Heterogeneity:²⁸ Tumors contain heterogeneous cells with distinct genetic and phenotypic properties that can promote metastasis and drug resistance differentially. Inter-tumor heterogeneity means differences in the tumors among different patients, however intra-tumor or spatial heterogeneity is the difference within a single tumor mass. Precision medicine often aims to decipher and target this heterogeneity for treatment provision based on the precise molecular makeup of a tumor. Single-cell techniques provide a way to profile individual cells within tumours and learn differential function, resistance or metastasis. ²⁹

II. SEQUENCING CANCER

Next Generation Sequencing (NGS)

NGS made it possible to sequence DNA more economically, sensitively and efficiently than Sanger sequencing. The parallel sequencing feature in NGS makes it a staple for sequencing, since this facilitates the processing of several samples and genomic areas in a quick way. Additionally, it can work much better than Sanger Sequencing on low-quantity input, detecting mutations more accurately. In a study, mutations in tumor tissues for the five most common cancer types were analyzed using NGS.³⁰ The “Shannon entropy level” (to measure analytical utility) was calculated for each tumor. The aim was to see if NGS reveals new information (high numbers of entropy are positive). Even within the most common cancers, there was a big difference in scores, which shows that for some major cancer types, NGS may have analytic utility and certainly the right sensitivity to provide cancer diagnoses.

Since the onset of NGS, whole genome and exome DNA-sequencing have been key drivers of the scientific understanding of the disease. In 2013, full somatic mutations were discovered within tumors³¹, and their mutation load was discovered, as well as the differential mutation load based on the cancer. For the well-characterized oncogenes and tumor suppressor genes, there is evidence documenting their cellular growth-based functionality. However, there are some limitations of NGS for cancer; in the case of aneuploidy, tumour heterogeneity and contamination with normal tissue, which are all common in cancer, NGS would not give high-quality values. In general, bulk analysis techniques for cancer analysis would cause averaging signals from mixed cells, which may mask or hide tumor clones and may never be detected in measuring cell diversity.³² Finally, tumor genome sequencing may reveal mutations using NGS, but for many, there is no critical data emphasizing or defining gene function.³³

Single-Cell Sequencing

Single-cell sequencing (sc-Seq) technologies have been rapidly built over the past decade with the aim of observing the “multilayered status” of cells. SCT has the power to elucidate genomic, epigenomic, and transcriptomic heterogeneity in cellular populations, and the changes at these levels.
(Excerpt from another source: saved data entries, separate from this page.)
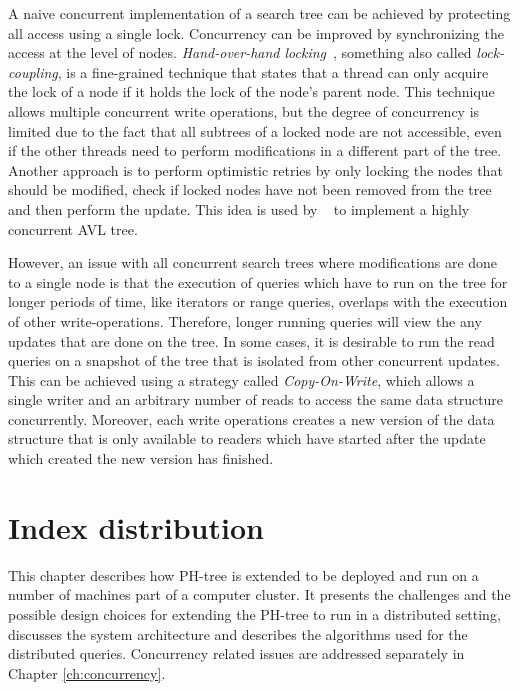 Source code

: \documentclass[11pt,a4paper]{globis-book}
\begin{document}
A naive concurrent implementation of a search tree can be achieved by protecting all access using a single lock. Concurrency can be improved by synchronizing the access at the level of nodes. \textit{Hand-over-hand locking}~\cite{shanir04}, something also called \textit{lock-coupling}, is a fine-grained technique that states that a thread can only acquire the lock of a node if it holds the lock of the node's parent node. This technique allows multiple concurrent write operations, but the degree of concurrency is limited due to the fact that all subtrees of a locked node are not accessible, even if the other threads need to perform modifications in a different part of the tree. Another approach is to perform optimistic retries by only locking the nodes that should be modified, check if locked nodes have not been removed from the tree and then perform the update. This idea is used by ~\cite{Bronson2010concurrent} to implement a highly concurrent AVL tree.

However, an issue with all concurrent search trees where modifications are done to a single node is that the execution of queries which have to run on the tree for longer periods of time, like iterators or range queries, overlaps with the execution of other write-operations. Therefore, longer running queries will view the any updates that are done on the tree. In some cases, it is desirable to run the read queries on a snapshot of the tree that is isolated from other concurrent updates. This can be achieved using a strategy called \textit{Copy-On-Write}, which allows a single writer and an arbitrary number of reads to access the same data structure concurrently. Moreover, each write operations creates a new version of the data structure that is only available to readers which have started after the update which created the new version has finished. 

\chapter{Index distribution}
\label{ch:distindex}

This chapter describes how PH-tree is extended to be deployed and run on a number of machines part of a computer cluster. It presents the challenges and the possible design choices for extending the PH-tree to run in a distributed setting, discusses the system architecture and describes the algorithms used for the distributed queries. Concurrency related issues are addressed separately in Chapter \ref{ch:concurrency}.
\end{document}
Sample preparation for cancer: The benefit of creating a sample for scSeq is that almost any tissue can be used, albeit the data quality is fragile and the right techniques must be used to avoid amplification bias or allele dropout. An average cancer cell contains ∼6–12 pg and 10–50 pg of total DNA and total RNA, respectively, depending on ploidy and type. This includes 1 to 5% mRNA, meaning that amplification (WGA) is very important. If the sample is solid tumor cells, surgery and solid biopsy at very late metastatic stages of a cancer makes tissue difficult to obtain, as does collection at very early stages of cancer, and especially for a pre-cancer screen. Also, isolating cells from solid tissues may cause unbiased disaggregating of the tissue, skewing ‘omic data. An efficient solution is using another biomarker for cancer, called CTCs (Circulating tumor cells), cells shed by solid tumors during metastasis, using liquid biopsy as the sampling method. Liquid biopsies³⁴ do not have an issue of unideal disaggregating of tissues, since circulating tumor DNA (ctDNA) released can directly be collected as the biomarker.³⁵ Micro-manipulation devices or special pipettes are common isolation techniques when it does not matter that output is low-throughput. Flourescence-activating cell sorting and last capture micro-dissection were developed to improve isolation, and finally, the microfluidics technique was discovered, causing a significant increase in throughput with little material required. Barcoded seq prep may also be required for some formulations.

Drawbacks To Single-Cell Sequencing

Drawbacks include loss of tumor characteristics including spatial information, intratumor heterogeneity, and important cell-to-cell interactions. Single-cell preparation by nature requires single cells to be dissociated, therefore losing spatial information. Single-cell sequencing may not accurately represent the underlying genome of the whole tumor when a small biopsy is taken, due to intratumor heterogeneity not being captured. Dissociating single cells from tissues may itself alter the cells and their gene expression. There is also a tradeoff for microfluidic devices. There is a reduction in allelic dropout, but entire cell populations can be lost. There may be bias for certain cell sizes, which can skew results, like uneven amplification. Some single-call sequencing techniques require complex dissociation protocols to obtain individualized fresh cells. This may be due to unneeded manipulation between sample collection and processing. To avoid this happening, researchers have to work with cell lines or organoids, which is not a perfect alternative for the co-existent system existing in the TME, and the single-cell sequencing insights that could have been found from these interactions.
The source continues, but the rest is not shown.